In a world where façade and connections seem to count, there still are those who rise to the top on sheer hard work, persistence and skill.
Two genuinely deserving achievers are Indianapolis Colts coach Tony Dungy and Chicago Bears coach Lovie Smith, African Americans headed for the Super Bowl.
It's a story straight out of the only-in-America ethos—black men bucking the white establishment and the mentor (Dungy) who lured the protégé (Smith) from collegiate coaching at Ohio State for a coaching job with the Tampa Buccaneers 10 years ago that sent him on his way.
The teams won prized Super Bowl appearances because of their coaches' genius to fire up players with vision, strategy and personal integrity.
Men once virtually unknown in sports are now figures in Super Bowl history.
And then, I saw an almost incidental news item about Nicole M.E. Malachowski—correction, Air Force Major Malachowski, 31—who has become the first woman pilot of the vaunted Air Force Thunderbirds F-16 precision flying team.
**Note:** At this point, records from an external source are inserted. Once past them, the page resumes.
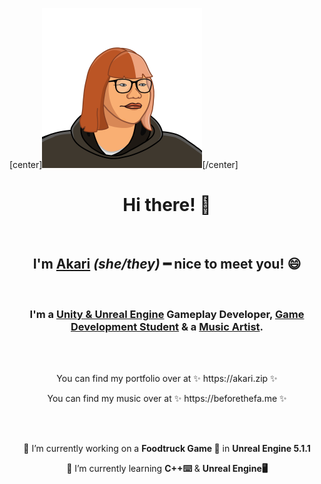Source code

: [center]<img height="256" width="256" src="akaLogo.png"/>[/center]

<h1 align="center">Hi there! 👋</h1><br>
<h2 align="center">I'm <u>Akari</u> <i>(she/they)</i> ━ nice to meet you! 😄</h2><br>
<h3 align="center">I'm a <u>Unity & Unreal Engine</u> Gameplay Developer, <u>Game Development Student</u> & a <u>Music Artist</u>.</h3><br><br>


<p align="center">You can find my portfolio over at ✨ https://akari.zip ✨</p>  
<p align="center">You can find my music over at ✨ https://beforethefa.me ✨</p><br><br>  


<p align="center">🔭 I’m currently working on a <b>Foodtruck Game 🚚</b> in <b>Unreal Engine 5.1.1</b></p>  
<p align="center">🌱 I’m currently learning <b>C++⌨️</b> & <b>Unreal Engine🖥️</b></p>  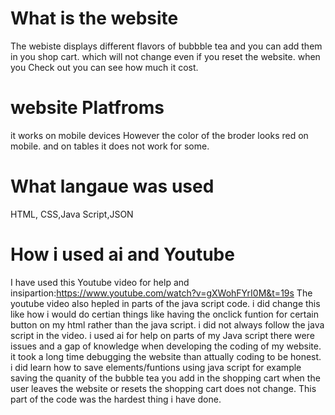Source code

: # What is the website

The webiste displays different flavors of bubbble tea and you can add them in you shop cart. which will not change even if you reset the website. when you Check out you can see how much it cost.


# website Platfroms
it works on mobile devices However the color of the broder looks red on mobile. and on tables it does not work for some.

# What langaue was used 
HTML, CSS,Java Script,JSON


# How i used ai and Youtube
I have used this Youtube video for help and insipartion:https://www.youtube.com/watch?v=gXWohFYrI0M&t=19s
The youtube video also hepled in parts of the java script code. i did change this like how i would do certian things like having the onclick funtion for certain button on my html rather than the java script. i did not always follow the java script in the video.
i used ai for help on parts of my Java script there were issues and a gap of knowledge when developing the coding of my website. it took a long time debugging the website than attually coding to be honest. i did learn how to  save elements/funtions using java script for example saving the quanity of the bubble tea you add in the shopping cart when the user leaves the website or resets the shopping cart does not change. This part of the code was the hardest thing i have done.


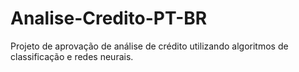 # Analise-Credito-PT-BR
Projeto de aprovação de análise de crédito utilizando algoritmos de classificação e redes neurais.
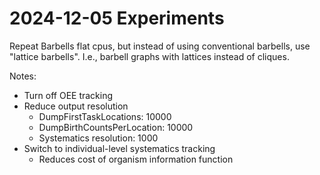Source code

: # 2024-12-05 Experiments

Repeat Barbells flat cpus, but instead of using conventional barbells, use "lattice barbells".
I.e., barbell graphs with lattices instead of cliques.

Notes:
- Turn off OEE tracking
- Reduce output resolution
  - DumpFirstTaskLocations: 10000
  - DumpBirthCountsPerLocation: 10000
  - Systematics resolution: 1000
- Switch to individual-level systematics tracking
  - Reduces cost of organism information function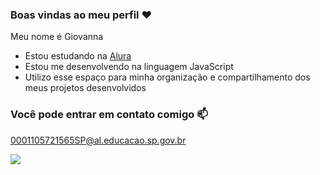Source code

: ### Boas vindas ao meu perfil ❤️

Meu nome é Giovanna
- Estou estudando na [Alura](https://www.alura.com.br)
- Estou me desenvolvendo na linguagem JavaScript
- Utilizo esse espaço para minha organização e compartilhamento dos meus projetos desenvolvidos

### Você pode entrar em contato comigo 📫

0001105721565SP@al.educacao.sp.gov.br


![](https://media1.tenor.com/m/8PBVNNK4ewcAAAAd/cat-hello-cat-peek.gif)

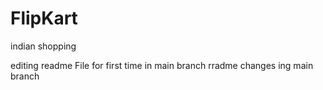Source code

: # FlipKart
indian shopping

editing readme File for first time in main branch
rradme changes ing main branch
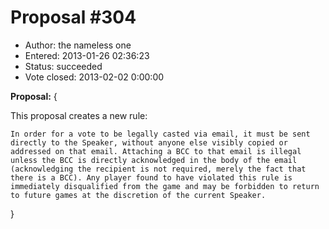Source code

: Proposal #304
=============
* Author: the nameless one
* Entered: 2013-01-26 02:36:23
* Status: succeeded
* Vote closed: 2013-02-02 0:00:00

__Proposal:__
{

This proposal creates a new rule:

    In order for a vote to be legally casted via email, it must be sent directly to the Speaker, without anyone else visibly copied or addressed on that email. Attaching a BCC to that email is illegal unless the BCC is directly acknowledged in the body of the email (acknowledging the recipient is not required, merely the fact that there is a BCC). Any player found to have violated this rule is immediately disqualified from the game and may be forbidden to return to future games at the discretion of the current Speaker.

}
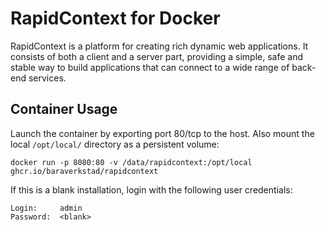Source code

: RapidContext for Docker
=======================

RapidContext is a platform for creating rich dynamic web applications.
It consists of both a client and a server part, providing a simple,
safe and stable way to build applications that can connect to a wide
range of back-end services.

Container Usage
---------------
Launch the container by exporting port 80/tcp to the host. Also mount
the local `/opt/local/` directory as a persistent volume:

    docker run -p 8080:80 -v /data/rapidcontext:/opt/local ghcr.io/baraverkstad/rapidcontext

If this is a blank installation, login with the following user
credentials:

    Login:     admin
    Password:  <blank>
She's no token female in this outfit. Hundreds of seasoned male pilots apply for assignment to the Thunderbirds. But flying skills are so demanding that applicants are weeded out quickly in killer interviews and exhaustive examinations of their flight records.
Major Malachowski, with 1,300 flight hours, has not only been an instructor in the Air Force's hottest fighter-interceptor, the F-15, but she flew them on combat missions in Kosovo and Iraq.
My special admiration for women pilots is well known: My first flying lesson out of a Florida cow pasture in 1944 was with a woman instructor, Verna Burke. My commercial flight instructor was Mary Gaffaney, the world's women's aerobatic flying champ. I befriended and have written of early female airline pilots. I once hoped to produce a film about the first U.S. black pilot, Bessie Coleman.
And as something of a bonus to all this, Lt. Sheila O'Grady took me on a hop in a T-38 Talon training jet at Williams Air Force Base outside Phoenix in the late 1980s for a story about military women flight instructors.
Lt. O'Grady was one of those early female pilots in the Air Force caught in a Catch-22: she was a flight instructor teaching men on their way to becoming combat jet pilots, but wasn't allowed then to fly combat jets, such as the F-15 that Major Malachowski flew.
Lt. O'Grady has this satisfaction, wherever she is today: she proved that that women, such as Major Malachowski, can do the job if given a chance on their merits.